Discussion SHEX format

From Semantic Web Standards

Obsolete - please see ShEx Semantics

General discussion point SHEX format

Discussion 1, possibility to allow for multiple types

When I for example would like define a property to either a string or integer or reference to be either a Person or Pet then I have to define is as

ex:Person {                 
   (ex:age xsd:string | ex:age xsd:int)?,       
   (ex:friend @xsd:Person | ex:friend @xsd:Pet)*
}

I think if would be nice if you could define such cases with

ex:Person {                 
   ex:age xsd:string | xsd:int?,   
   ex:friend @xsd:Person | @xsd:Pet*
}

Discussion 2, redefining and including other SHEX definitions

The RELAX NG compact syntax allows for including other definitions and it allows for redefining element in existing definitions. I think it would be nice if SHEX would support something similar.

Redefining rules

In the following example a property is been redefined twice

ex:Person
{
  ex:age xsd:int,
  foaf:friend @xsd:Person* 
}
ex:PetLover & ex:Person
{
  foaf:friend @xsd:Pet*
} 

With the current implementation a redefinition means that both rules must be satisfied, which is good.

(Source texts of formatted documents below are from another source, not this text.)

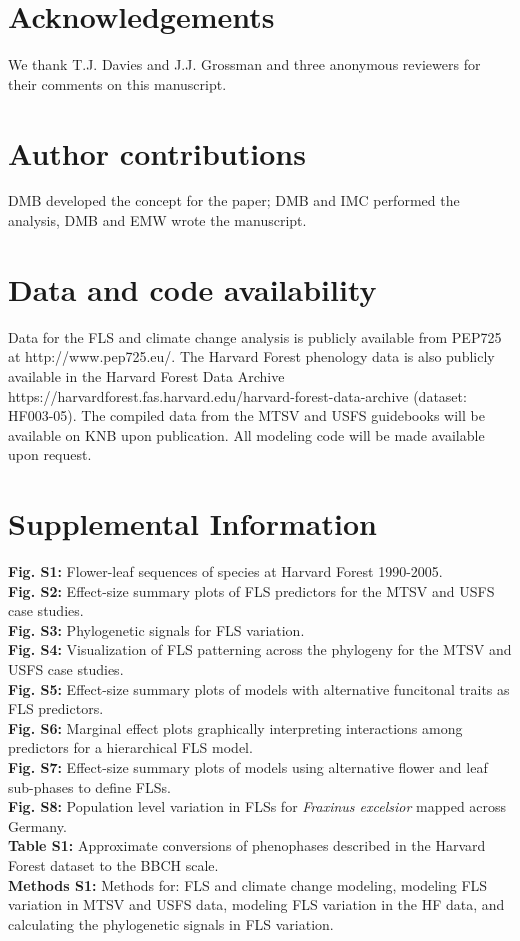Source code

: \documentclass[11pt]{article}
\begin{document}
{\section*{Acknowledgements}
\noindent We thank T.J. Davies and J.J. Grossman and three anonymous reviewers for their comments on this manuscript.

\section*{Author contributions}
DMB developed the concept for the paper; DMB and IMC performed the analysis, DMB and EMW wrote the manuscript.

\section*{Data and code availability}
Data for the FLS and climate change analysis is publicly available from PEP725 at http://www.pep725.eu/. The Harvard Forest phenology data is also publicly available in the Harvard Forest Data Archive https://harvardforest.fas.harvard.edu/harvard-forest-data-archive (dataset: HF003-05). The compiled data from the MTSV and USFS guidebooks will be available on KNB upon publication. All modeling code will be made available upon request. %





\newpage
\section*{Supplemental Information}
\textbf{Fig. S1:} Flower-leaf sequences of species at Harvard Forest 1990-2005.\\
\textbf{Fig. S2:} Effect-size summary plots of FLS predictors for the MTSV and USFS case studies. \\
\textbf{Fig. S3:} Phylogenetic signals for FLS variation.\\
\textbf{Fig. S4:} Visualization of FLS patterning across the phylogeny for the MTSV and USFS case studies.\\
\textbf{Fig. S5:} Effect-size summary plots of models with alternative funcitonal traits as FLS predictors.\\
\textbf{Fig. S6:} Marginal effect plots graphically interpreting interactions among predictors for a hierarchical FLS model.\\
\textbf{Fig. S7:} Effect-size summary plots of models using alternative flower and leaf sub-phases to define FLSs.\\
\textbf{Fig. S8:} Population level variation in FLSs for \emph{Fraxinus excelsior} mapped across Germany.\\
\textbf{Table S1:} Approximate conversions of phenophases described in the Harvard Forest dataset to the BBCH scale.\\
\textbf{Methods S1:} Methods for: FLS and climate change modeling, modeling FLS variation in MTSV and USFS data, modeling FLS variation in the HF data, and calculating the phylogenetic signals in FLS variation.
\newpage
}
\end{document}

However, in some cases you would like to either

  1. indicate is that is either should apply to the first or the new rule (what we want in this example)
  2. redefine the rule completely
  3. remove the rule

This would look like

ex:Person
{
  ex:age xsd:int,
  foaf:friend @xsd:Person* 
}
ex:PetLover & ex:Person
{
  |= foaf:friend @xsd:Pet* #define or relation ship with the other rule properties
  = foaf:friend @xsd:Pet* #completely redefine the rule property
  - foaf:friend #remove the rule property
}

Inclusion

One SHEX file should be able to include another one if defined within a namespace. This could look something like

SHEX ex:persons #define namespace which can then be extended
{
  ex:Person
  {
    ex:age xsd:string,
    foaf:friend @xsd:Person* 
  }
}

included by the a second namespace

@include persons1.sh #include file and load all namespaces specified in these file
SHEX ex:personsv2 
{
  use ex:persons #use namespace ex:persons 
  ex:Person
  {(ex:age xsd:string | ex:age xsd:int)?,       
    = ex:age xsd:int
  }
}

named groups

To be able to update/redefine subgroup they should be named. Being able to name them and define separately without them to be directly a Resource Shape would solve the problem of having an higher expressive power in the RDF serialization format than in the SHEX language definition. See RDF_serialization Overview and discussion.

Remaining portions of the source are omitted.